Começa com fotos em preto-e-branco da época em que Trujillo reinou no país, e com letreiros para dar o contexto:

“De 1930 até 1961, o general Leônidas Trujillo manteve absoluto controle sobre a República Dominicana. Suas alianças secretas com a Igreja, aristocratas, intelectuais e a imprensa eram as fundações de sua ditadura. Sua fórmula de se manter no poder era simples: assassinar quem se opusesse a ele. Mais de 30 mil pessoas foram executadas durante seu regime de terror.”

A primeira tomada do filme é de uma cela de uma prisão, uma masmorra, onde está uma mulher que foi torturada. Chama-se Minerva Mirabal, é interpretada por Salma Hayek, e é a narradora da história. Ali, presa na masmorra, ela se lembra de sua infância com as três irmãs – e então vemos quatro garotinhas brincando em uma fazenda. Era 1934, e as quatro irmãs Mirabal eram filhas de um fazendeiro rico, Enrique (Fernando Becerril).

Há um corte no tempo, e temos então as irmãs agora adolescentes. Por insistência de Minerva, a mais ativa, inteligente, forte das quatro, são mandadas para estudar em um colégio católico para filhos de ricos, onde passam quatro ou cinco anos. Durante o período naquele internato, Minerva tem seu primeiro contato com o general Trujillo (interpretado por Edward James Olmos) – e pela primeira vez ouve falar que ele, el Jefe, o presidente adorado pelas madres do colégio e pelas famílias mais ricas do país, é um assassino, um ditador sanguinário.

Novo corte no tempo, e temos as irmãs de volta à fazenda dos pais, agora já no final da adolescência, quase adultas. Minerva, que havia sido interpretada por duas jovens atrizes, agora vem na pele de Salma Hayek – meu Deus do céu e também da terra, que pele. Mate, uma das irmãs, agora é interpretada por outra beleza esplendorosa, Mia Maestro.

A família Mirabal recebe um convite de Trujillo para um baile no palácio presidencial.

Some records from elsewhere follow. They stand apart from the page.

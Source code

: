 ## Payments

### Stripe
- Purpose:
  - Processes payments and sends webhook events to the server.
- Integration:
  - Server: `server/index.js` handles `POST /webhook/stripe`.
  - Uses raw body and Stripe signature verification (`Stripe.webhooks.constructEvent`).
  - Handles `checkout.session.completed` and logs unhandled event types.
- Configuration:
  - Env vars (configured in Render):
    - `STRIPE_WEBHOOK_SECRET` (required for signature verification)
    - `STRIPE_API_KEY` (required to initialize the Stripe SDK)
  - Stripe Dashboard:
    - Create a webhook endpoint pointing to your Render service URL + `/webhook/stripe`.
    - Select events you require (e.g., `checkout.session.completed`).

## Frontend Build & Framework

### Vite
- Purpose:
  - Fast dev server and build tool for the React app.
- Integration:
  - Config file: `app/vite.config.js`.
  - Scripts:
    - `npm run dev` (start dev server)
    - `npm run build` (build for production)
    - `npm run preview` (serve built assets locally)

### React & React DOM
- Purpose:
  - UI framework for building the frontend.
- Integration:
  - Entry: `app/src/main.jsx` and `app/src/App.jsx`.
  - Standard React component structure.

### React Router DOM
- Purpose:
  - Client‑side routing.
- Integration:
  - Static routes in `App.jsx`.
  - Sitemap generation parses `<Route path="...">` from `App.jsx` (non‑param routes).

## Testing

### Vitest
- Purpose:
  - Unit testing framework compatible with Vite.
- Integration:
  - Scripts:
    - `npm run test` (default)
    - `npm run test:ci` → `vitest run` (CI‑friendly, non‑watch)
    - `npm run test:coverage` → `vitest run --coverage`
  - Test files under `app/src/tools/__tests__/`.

O ditador não havia se esquecido da jovem Minerva, após o incidente acontecido no colégio de freiras. E, no baile, dança com ela; aperta-a, e bota a mãozorra na bunda da moça.

Leva um tapa na cara. Em público.

Estamos ainda no início da narrativa, aí com uns 25, 30 minutos de filme.

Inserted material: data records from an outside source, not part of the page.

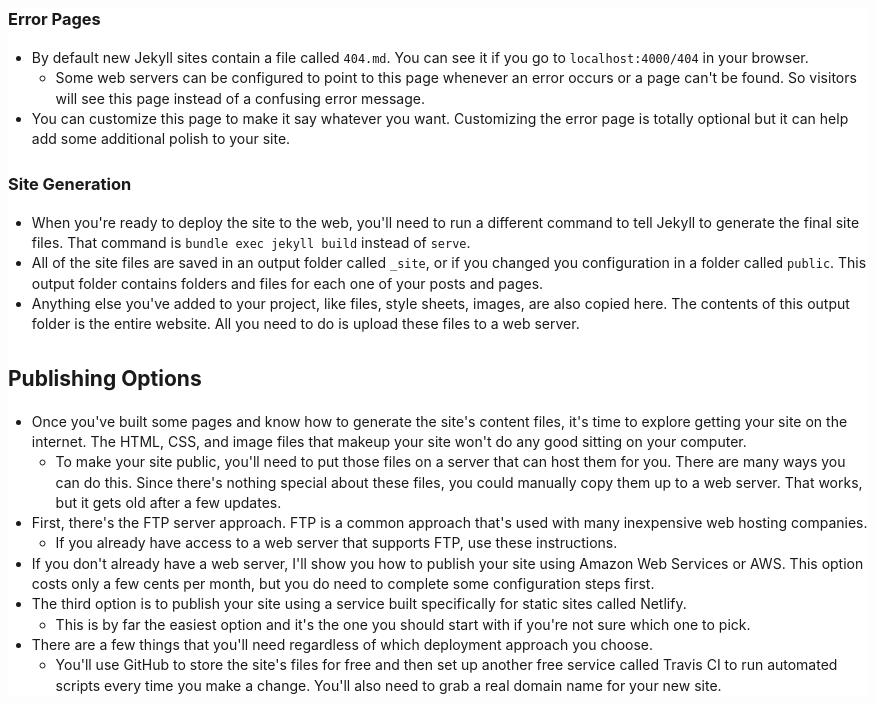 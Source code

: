 ### Error Pages

- By default new Jekyll sites contain a file called `404.md`. You can see it if you go to `localhost:4000/404` in your browser.
  - Some web servers can be configured to point to this page whenever an error occurs or a page can't be found. So visitors will see this page instead of a confusing error message.
- You can customize this page to make it say whatever you want. Customizing the error page is totally optional but it can help add some additional polish to your site.

### Site Generation

- When you're ready to deploy the site to the web, you'll need to run a different command to tell Jekyll to generate the final site files. That command is `bundle exec jekyll build` instead of `serve`.
- All of the site files are saved in an output folder called `_site`, or if you changed you configuration in a folder called `public`. This output folder contains folders and files for each one of your posts and pages.
- Anything else you've added to your project, like files, style sheets, images, are also copied here. The contents of this output folder is the entire website. All you need to do is upload these files to a web server.

## Publishing Options

- Once you've built some pages and know how to generate the site's content files, it's time to explore getting your site on the internet. The HTML, CSS, and image files that makeup your site won't do any good sitting on your computer.
  - To make your site public, you'll need to put those files on a server that can host them for you. There are many ways you can do this. Since there's nothing special about these files, you could manually copy them up to a web server. That works, but it gets old after a few updates.
- First, there's the FTP server approach. FTP is a common approach that's used with many inexpensive web hosting companies.
  - If you already have access to a web server that supports FTP, use these instructions.
- If you don't already have a web server, I'll show you how to publish your site using Amazon Web Services or AWS. This option costs only a few cents per month, but you do need to complete some configuration steps first.
- The third option is to publish your site using a service built specifically for static sites called Netlify.
  - This is by far the easiest option and it's the one you should start with if you're not sure which one to pick.
- There are a few things that you'll need regardless of which deployment approach you choose.
  - You'll use GitHub to store the site's files for free and then set up another free service called Travis CI to run automated scripts every time you make a change. You'll also need to grab a real domain name for your new site.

De boas intenções, o inferno dos filmes ruins está cheio

As irmãs Mirabal existiram de fato. A história delas faz parte da história da República Dominicana: tiveram um papel importante na luta contra a ditadura de Trujillo. (A Wikipedia tem bom verbete sobre elas, Mirabal Sisters – http://en.wikipedia.org/wiki/Mirabal_sisters.) Em 1999, a Organização das Nações Unidas, em homenagem a elas, marcou o dia 25 de novembro como o Dia Internacional pela Eliminação da Violência Contra as Mulheres.

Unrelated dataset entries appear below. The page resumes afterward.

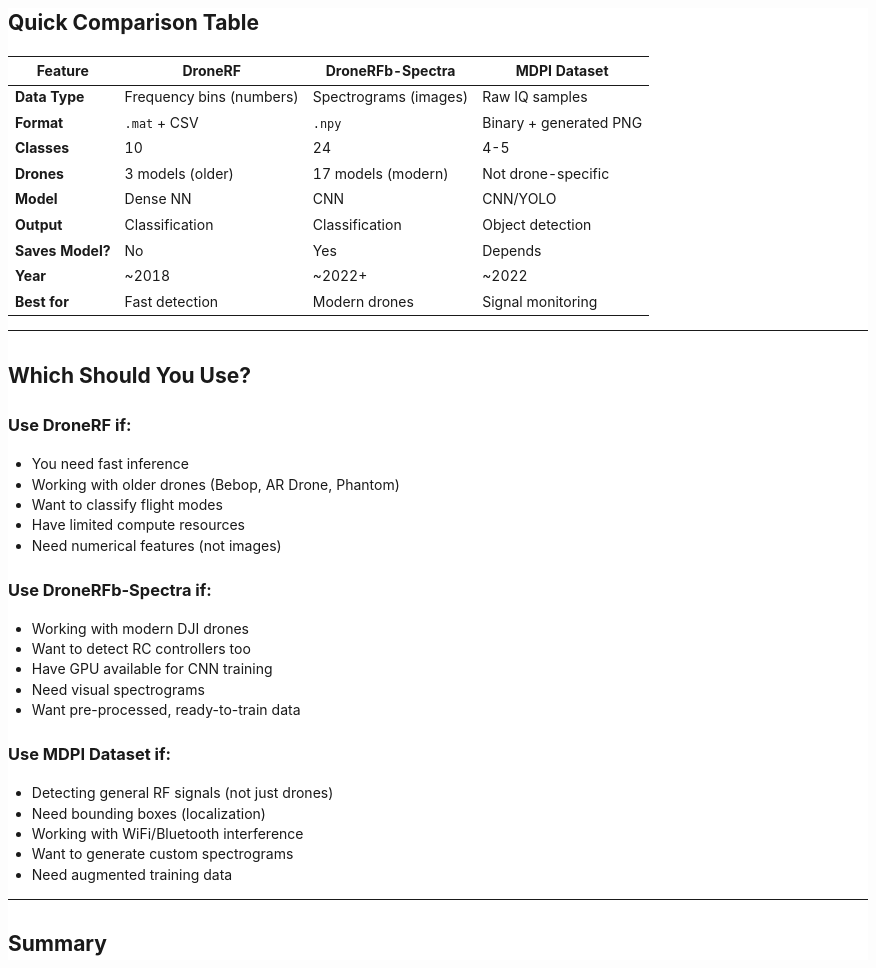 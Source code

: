 ## Quick Comparison Table

| Feature | DroneRF | DroneRFb-Spectra | MDPI Dataset |
|---------|---------|------------------|--------------|
| **Data Type** | Frequency bins (numbers) | Spectrograms (images) | Raw IQ samples |
| **Format** | `.mat` + CSV | `.npy` | Binary + generated PNG |
| **Classes** | 10 | 24 | 4-5 |
| **Drones** | 3 models (older) | 17 models (modern) | Not drone-specific |
| **Model** | Dense NN | CNN | CNN/YOLO |
| **Output** | Classification | Classification | Object detection |
| **Saves Model?** | No | Yes | Depends |
| **Year** | ~2018 | ~2022+ | ~2022 |
| **Best for** | Fast detection | Modern drones | Signal monitoring |

---

## Which Should You Use?

### Use **DroneRF** if:
- You need fast inference
- Working with older drones (Bebop, AR Drone, Phantom)
- Want to classify flight modes
- Have limited compute resources
- Need numerical features (not images)

### Use **DroneRFb-Spectra** if:
- Working with modern DJI drones
- Want to detect RC controllers too
- Have GPU available for CNN training
- Need visual spectrograms
- Want pre-processed, ready-to-train data

### Use **MDPI Dataset** if:
- Detecting general RF signals (not just drones)
- Need bounding boxes (localization)
- Working with WiFi/Bluetooth interference
- Want to generate custom spectrograms
- Need augmented training data

---

## Summary

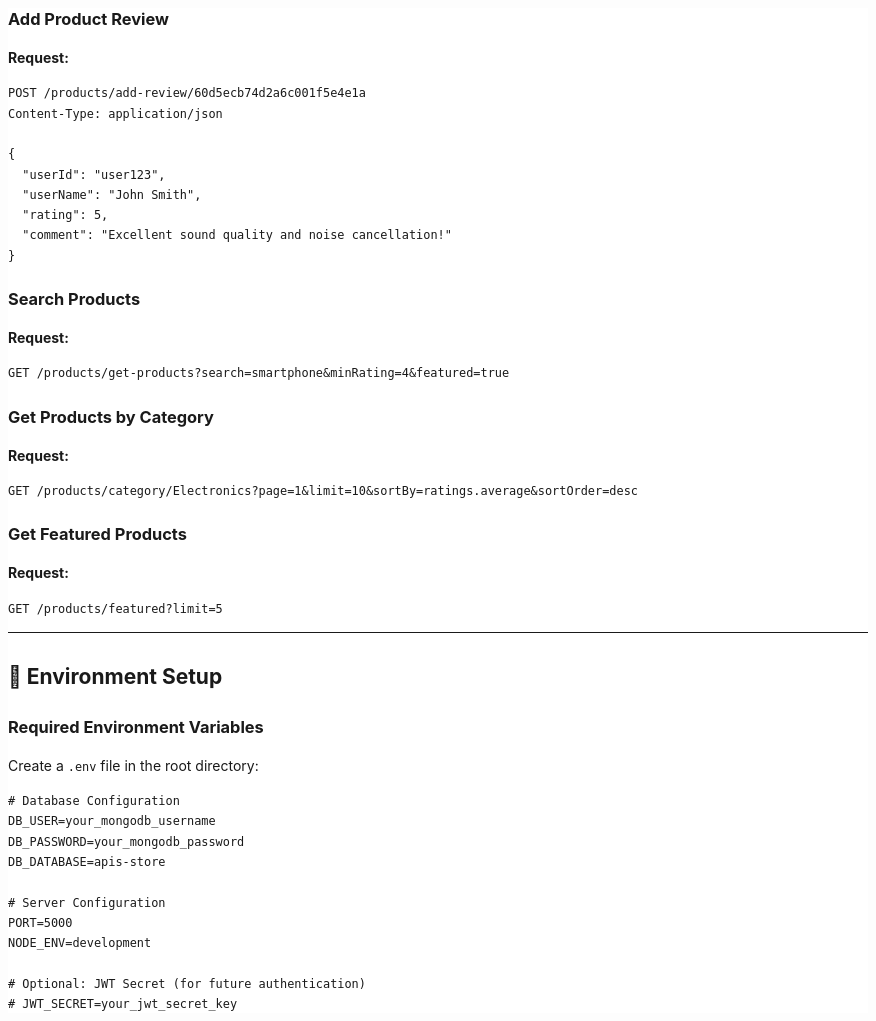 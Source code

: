### Add Product Review

**Request:**
```http
POST /products/add-review/60d5ecb74d2a6c001f5e4e1a
Content-Type: application/json

{
  "userId": "user123",
  "userName": "John Smith",
  "rating": 5,
  "comment": "Excellent sound quality and noise cancellation!"
}
```

### Search Products

**Request:**
```http
GET /products/get-products?search=smartphone&minRating=4&featured=true
```

### Get Products by Category

**Request:**
```http
GET /products/category/Electronics?page=1&limit=10&sortBy=ratings.average&sortOrder=desc
```

### Get Featured Products

**Request:**
```http
GET /products/featured?limit=5
```

---

## 🔧 Environment Setup

### Required Environment Variables

Create a `.env` file in the root directory:

```env
# Database Configuration
DB_USER=your_mongodb_username
DB_PASSWORD=your_mongodb_password
DB_DATABASE=apis-store

# Server Configuration
PORT=5000
NODE_ENV=development

# Optional: JWT Secret (for future authentication)
# JWT_SECRET=your_jwt_secret_key
```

Em 1994, a escritora Julia Álvarez, uma dominicana radicada nos Estados Unidos, escreveu um romance com base na história das irmãs, In the Time of the Butterflies. Foi com base nesse romance que se produziu este filme para a TV, uma co-produção entre Estados Unidos e México; todo o filme foi rodado no México.

Uma história real, e uma história importante, que deveria ser muito mais conhecida. Mary e eu resistimos à vontade de parar de ver o filme porque não conhecíamos nada da história, e isso é um absurdo.

Mas a verdade é que, com cinco minutos, fica mais do que claro que é um filme ruim, muito ruim. E vai piorando cada vez mais.

É bem intencionado. É um libelo contra uma ditadura sanguinária. Quanto às intenções, não há o que questionar: são as melhores possíveis.

De boas intenções, o inferno dos filmes ruins está cheio.

Mas como assim, um filme ruim, já que é bem intencionado, e conta uma história importante?

Ruim, ora bolas. Mal feito. Feito sem qualquer talento.

Roteiro frouxo, diálogos óbvios, cheios de clichês. Situações clichês, outras simplesmente inverossímeis. Elenco homogeneamente mal dirigido, atuações lastimáveis. Salma Hayek, com aquela beleza toda, aquela garra que ela demonstra muitas vezes (no ano seguinte, estaria magnífica em Frida), tem uma interpretação fraca, e o resto do elenco está pior ainda. Edward James Olmos está um horror como Trujillo: parece ausente, parece simplesmente não estar lá – atua como um autômato, um robô.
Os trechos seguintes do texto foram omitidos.